▸ **EXERCISE PROMPT**
Among the lines below, keep only those from the one containing "localStorage" through the one containing "- complete trip info", and reproduce them exactly.

▸ **Saved entries**
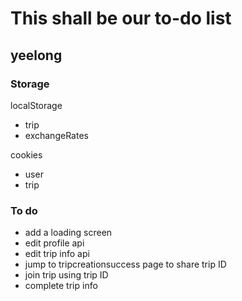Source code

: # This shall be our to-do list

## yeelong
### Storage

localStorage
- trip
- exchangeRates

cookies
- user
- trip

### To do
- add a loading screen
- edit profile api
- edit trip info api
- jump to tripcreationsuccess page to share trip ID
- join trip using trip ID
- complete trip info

==

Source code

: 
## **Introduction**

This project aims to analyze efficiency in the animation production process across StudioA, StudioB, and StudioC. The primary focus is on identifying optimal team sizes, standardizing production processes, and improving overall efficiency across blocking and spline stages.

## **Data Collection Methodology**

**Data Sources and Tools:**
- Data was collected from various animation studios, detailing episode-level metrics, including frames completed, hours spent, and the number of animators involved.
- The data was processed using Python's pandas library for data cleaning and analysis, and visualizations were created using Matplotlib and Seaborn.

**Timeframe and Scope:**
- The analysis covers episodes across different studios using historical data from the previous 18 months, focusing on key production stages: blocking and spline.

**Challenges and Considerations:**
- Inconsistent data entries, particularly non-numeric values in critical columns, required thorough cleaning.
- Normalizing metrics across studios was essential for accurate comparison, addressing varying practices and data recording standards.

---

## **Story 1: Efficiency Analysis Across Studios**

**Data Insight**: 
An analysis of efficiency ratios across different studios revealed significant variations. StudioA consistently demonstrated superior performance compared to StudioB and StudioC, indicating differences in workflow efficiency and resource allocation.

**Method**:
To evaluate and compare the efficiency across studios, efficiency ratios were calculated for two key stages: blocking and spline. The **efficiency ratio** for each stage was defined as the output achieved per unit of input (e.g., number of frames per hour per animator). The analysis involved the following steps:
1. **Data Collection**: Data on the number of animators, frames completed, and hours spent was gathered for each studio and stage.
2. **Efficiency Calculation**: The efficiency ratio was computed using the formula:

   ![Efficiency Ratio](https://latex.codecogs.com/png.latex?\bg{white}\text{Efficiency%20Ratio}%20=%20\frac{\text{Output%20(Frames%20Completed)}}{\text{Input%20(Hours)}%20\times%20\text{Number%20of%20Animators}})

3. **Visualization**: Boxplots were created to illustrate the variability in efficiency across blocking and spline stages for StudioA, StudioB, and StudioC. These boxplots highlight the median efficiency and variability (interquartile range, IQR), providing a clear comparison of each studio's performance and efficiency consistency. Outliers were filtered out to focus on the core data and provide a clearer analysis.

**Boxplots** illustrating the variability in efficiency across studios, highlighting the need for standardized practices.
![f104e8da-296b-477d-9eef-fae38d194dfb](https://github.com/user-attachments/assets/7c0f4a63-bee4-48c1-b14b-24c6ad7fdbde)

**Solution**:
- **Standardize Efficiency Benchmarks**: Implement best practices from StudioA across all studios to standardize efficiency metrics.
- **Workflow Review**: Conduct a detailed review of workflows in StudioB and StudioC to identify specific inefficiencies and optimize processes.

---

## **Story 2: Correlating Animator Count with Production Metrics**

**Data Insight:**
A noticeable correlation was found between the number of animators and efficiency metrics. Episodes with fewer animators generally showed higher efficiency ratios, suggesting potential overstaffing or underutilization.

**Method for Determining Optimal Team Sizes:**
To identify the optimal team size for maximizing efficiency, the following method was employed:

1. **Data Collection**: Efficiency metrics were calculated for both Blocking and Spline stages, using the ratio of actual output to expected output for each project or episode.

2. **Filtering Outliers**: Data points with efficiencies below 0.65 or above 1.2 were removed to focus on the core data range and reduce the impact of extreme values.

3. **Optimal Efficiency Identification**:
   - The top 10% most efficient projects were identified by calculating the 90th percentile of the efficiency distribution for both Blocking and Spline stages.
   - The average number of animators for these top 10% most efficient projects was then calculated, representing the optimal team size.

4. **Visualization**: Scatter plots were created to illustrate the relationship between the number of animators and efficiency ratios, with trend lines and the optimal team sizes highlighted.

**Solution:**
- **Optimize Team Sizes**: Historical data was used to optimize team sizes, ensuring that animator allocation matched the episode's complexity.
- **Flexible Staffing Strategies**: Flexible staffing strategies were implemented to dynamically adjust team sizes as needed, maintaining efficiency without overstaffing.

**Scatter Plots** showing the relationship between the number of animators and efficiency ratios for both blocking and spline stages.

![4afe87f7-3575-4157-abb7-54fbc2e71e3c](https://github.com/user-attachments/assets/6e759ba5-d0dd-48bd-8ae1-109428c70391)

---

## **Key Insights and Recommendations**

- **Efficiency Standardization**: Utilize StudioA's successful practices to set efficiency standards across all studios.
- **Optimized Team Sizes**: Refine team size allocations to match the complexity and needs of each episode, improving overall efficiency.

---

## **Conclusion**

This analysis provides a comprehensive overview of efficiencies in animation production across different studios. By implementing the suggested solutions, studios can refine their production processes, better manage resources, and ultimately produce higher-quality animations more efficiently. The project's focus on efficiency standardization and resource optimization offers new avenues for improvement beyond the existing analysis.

▸ **RESULT OF THE EXERCISE**
localStorage
- trip
- exchangeRates

cookies
- user
- trip

### To do
- add a loading screen
- edit profile api
- edit trip info api
- jump to tripcreationsuccess page to share trip ID
- join trip using trip ID
- complete trip info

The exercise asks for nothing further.